Geography, geometry...

I don't know how many football pitches there are on the planet, but they are reassuring in their uniformity. As your plane comes in to land, in whichever town or city you might be, then sooner or later you will see a football pitch.

When the Laws of Association Football were first codified in 1863 the pich was a rather simple rectangle, albeit potentially a rather large one. There were two goal lines and two touchlines. The only other embellishments to the oblong, which could be up to 200 x 100 yards, were the goalpoasts (as now 8 yards apart) and the corner flags.
In 1865 a tape was introduced, stretched across the goal posts at a height of 8 feet.
In 1875 this tape was replaced by the crossbar.

By the time penalties were introduced in 1891, the halfway line and the centre circle had appeared.  The introduction of the penalty rule led to further markings on the pitch, as the original penalty-kick ruling was that the kick had to be taken from any point 12 yards from the goal line. All of the players – except the player taking the kick and the goalkeeper who could not advance more than six yards from the goal line – had to stand at least six yards from the ball. Thus a twelve yard line that covered the whole width of the pitch with a dotted 18 yard line. 
The curious 6 yard semi circles at the foot of each goal post marked an area in  which the goalkeeper might not be charged unless he was holding the ball or obstructing an opponent.
The goal net also appeared in 1891.


In 1902 the picture was almost completed as the penalty box and penalty spot are introduced after it was decided penalties would be awarded for fouls committed in an area 18 yards from the goal line and 44 yards wide. The six-yard box was also introduced (Hitherto, the area in which the goalkeeper might not be charged unless he was holding the ball or obstructing an opponent was bounded by semi-circles defining six yards from the goalposts. In future these will disappear and instead of them, lines will be drawn six yards into the field of play, and being joined together by a line drawn parallel to the goalline.
The space thus bounded off will be known as the ”goal area”. It will be seen that it is somewhat larger than the space which it replaces, so that the goalkeeper’s immunity from attack is slightly increased.
Eastern Daily Press of Monday 8 September 1902).

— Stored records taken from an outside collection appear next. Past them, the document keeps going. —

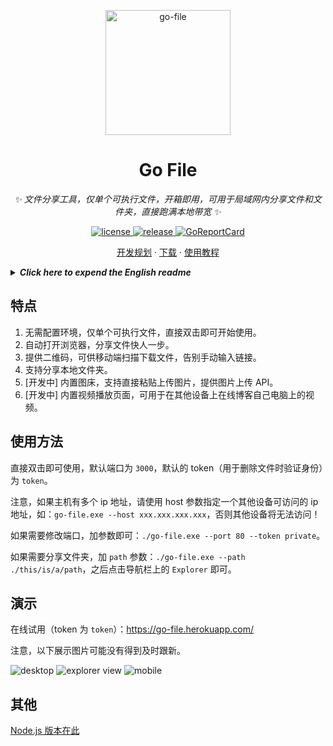 <p align="center">
  <a href="https://github.com/songquanpeng/go-file"><img src="https://user-images.githubusercontent.com/39998050/108494937-1a573e80-72e3-11eb-81c3-5545d7c2ed6e.jpg" width="200" height="200" alt="go-file"></a>
</p>

<div align="center">

# Go File

_✨ 文件分享工具，仅单个可执行文件，开箱即用，可用于局域网内分享文件和文件夹，直接跑满本地带宽 ✨_  

</div>

<p align="center">
  <a href="https://raw.githubusercontent.com/songquanpeng/go-file/master/LICENSE">
    <img src="https://img.shields.io/github/license/songquanpeng/go-file" alt="license">
  </a>
  <a href="https://github.com/songquanpeng/go-file/releases/latest">
    <img src="https://img.shields.io/github/v/release/songquanpeng/go-file?color=brightgreen&include_prereleases" alt="release">
  </a>
  <a href="https://goreportcard.com/report/github.com/songquanpeng/go-file">
  <img src="https://goreportcard.com/badge/github.com/songquanpeng/go-file" alt="GoReportCard">
  </a>
</p>

<p align="center">
  <a href="https://github.com/songquanpeng/go-file/projects/1">开发规划</a>
  ·
  <a href="https://github.com/songquanpeng/go-file/releases">下载</a>
  ·
  <a href="https://iamazing.cn/page/LAN-SHARE-使用教程">使用教程</a>
</p>


<details>
<summary><strong><i>Click here to expend the English readme</i></strong></summary>
<div>

## Description
File sharing tool, can be used to share files in a LAN.

## Features
1. No need to configure environment and there is only a single executable file.
2. Automatically open browser to make you share file more quickly.
3. Generate QR codes for your mobile phone to scan.
4. Easily share all the content of a local dir.

## Usage
Just double-click to use with default port `3000` and default token (used to verify identity when user try to delete files) `token`.

If you want to change the port and token, run it like this:`./go-file.exe -port 80 -token private`.

Your can also public a local path by providing a `path` like this : `./go-file.exe -path ./this/is/a/path` 

## Demo
![desktop](https://user-images.githubusercontent.com/39998050/130427067-80bf3cc5-5fee-488a-bea5-e323b9458064.png)
![explorer view](https://user-images.githubusercontent.com/39998050/144734218-d8969c22-f626-464d-b0c5-c32ec61b4e7d.png)
![mobile](https://user-images.githubusercontent.com/39998050/130427229-10da003f-8d9a-4591-b32c-efedbac419fb.png)
## Others
[Node.js version is here.](https://github.com/songquanpeng/lan-share)
</div>
</details>


## 特点
1. 无需配置环境，仅单个可执行文件，直接双击即可开始使用。
2. 自动打开浏览器，分享文件快人一步。
3. 提供二维码，可供移动端扫描下载文件，告别手动输入链接。
4. 支持分享本地文件夹。
5. [开发中] 内置图床，支持直接粘贴上传图片，提供图片上传 API。
6. [开发中] 内置视频播放页面，可用于在其他设备上在线博客自己电脑上的视频。

## 使用方法
直接双击即可使用，默认端口为 `3000`，默认的 token（用于删除文件时验证身份）为 `token`。

注意，如果主机有多个 ip 地址，请使用 host 参数指定一个其他设备可访问的 ip 地址，如：`go-file.exe --host xxx.xxx.xxx.xxx`，否则其他设备将无法访问！

如果需要修改端口，加参数即可：`./go-file.exe --port 80 --token private`。

如果需要分享文件夹，加 `path` 参数：`./go-file.exe --path ./this/is/a/path`，之后点击导航栏上的 `Explorer` 即可。

## 演示
在线试用（token 为 `token`）：https://go-file.herokuapp.com/

注意，以下展示图片可能没有得到及时跟新。

![desktop](https://user-images.githubusercontent.com/39998050/130427067-80bf3cc5-5fee-488a-bea5-e323b9458064.png)
![explorer view](https://user-images.githubusercontent.com/39998050/144734218-d8969c22-f626-464d-b0c5-c32ec61b4e7d.png)
![mobile](https://user-images.githubusercontent.com/39998050/130427229-10da003f-8d9a-4591-b32c-efedbac419fb.png)

## 其他
[Node.js 版本在此](https://github.com/songquanpeng/lan-share)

From 1905 Goalkeepers were  ordered to stay on their goal line for penalty kick and in 1907 the half way line became significant in the offside law for the first time.

Interestingly the introduction of the penalty area did not confine the handling activities of goalkeepers. Up until 1912 they could handle the ball (but not run with it rugby fashion) anywhere in their own half!
The pitch did not attain it's thoroughly modern appearance until 1937, when the arc at the edge of the penalty area was introduced to ensure players remained ten yards from the ball when a penalty was taken.